We probably need several more months before we’re able to firmly grasp the significance of Google’s re-entry into podcasting, but there’s been a rising body of argumentation that I think is addressing right now: the notion that Google’s core expertise — as a search engine that powerfully indexes of the world’s information — gives it a clear and solid edge in addressing some of podcasting’s various structural problems.
Here’s a version of the argument, from a blog called SmartBrief:
Currently around 500,000 active podcasts exists, and Google predicts that number will double in the next few years. Google is paying attention to these statistics and is moving toward incorporating podcasts into search results — much like it does with video where search results are broken down into separate boxes at the top of the screen.
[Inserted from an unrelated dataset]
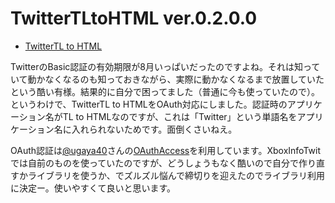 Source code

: # TwitterTLtoHTML ver.0.2.0.0

* [TwitterTL to HTML](http://neue.cc/software/twittertltohtml "neue cc - TwitterTL to HTML")

TwitterのBasic認証の有効期限が8月いっぱいだったのですよね。それは知っていて動かなくなるのも知っておきながら、実際に動かなくなるまで放置していたという酷い有様。結果的に自分で困ってました（普通に今も使っていたので）。というわけで、TwitterTL to HTMLをOAuth対応にしました。認証時のアプリケーション名がTL to HTMLなのですが、これは「Twitter」という単語名をアプリケーション名に入れられないためです。面倒くさいねえ。

OAuth認証は[@ugaya40](http://twitter.com/ugaya40 "尾上 雅則 (ugaya40) on Twitter")さんの[OAuthAccess](http://oauthaccess.codeplex.com/ "OAuthAccess")を利用しています。XboxInfoTwitでは自前のものを使っていたのですが、どうしょうもなく酷いので自分で作り直すかライブラリを使うか、でズルズル悩んで締切りを迎えたのでライブラリ利用に決定ー。使いやすくて良いと思います。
Leaders at Google understand the power of podcasts, and they know that podcasts can do what Google is designed for — answer a query. Podcasts contain large amounts of information on a particular topic, and Google wants to make it easier to access that information through search.
Look past the specific source of this analysis, because the broad argument itself is one I’ve encountered multiple times from podcast execs and producers themselves — not just in the wake of Google’s re-entry announcement, but well over the past few years. It is a viewpoint expressed in discovery-solving efforts that seek to organize podcasts around topics, keywords, subjects, and it grounds critiques against wide swathes of podcast programming that argue they are way too inefficient as vessels of information; that they are often the polar opposite of information-dense.
Your mileage on that perspective — and on the specific claims of Google’s ability to assert its distributional authority over podcasting — varies based on your view on the extent to which people’s relationships with podcasts are transactional (i.e. I’m listening to learn or acquire specific things).
I happen to think that this interpretation of the podcast-listener relationship only represents a minor share of why people listen to podcasts; in my opinion, audiences generally come to the medium in pursuit of experiences. (After all, it’s more efficient to thumb down and scan a newsletter than it is to skim through a podcast episode.) But then again, I’ve often been accused of being in the bag for narrative-style podcasts, so what do I know? ¯_(ツ)_/¯
Anyway, the point of all this is to say something about the likelihood of Google being able to leverage its core search and indexing expertise to deliver and distribute podcasts in a new and improved way. Again, we’ll see — but I suspect it’ll come down to this tension between information and experience.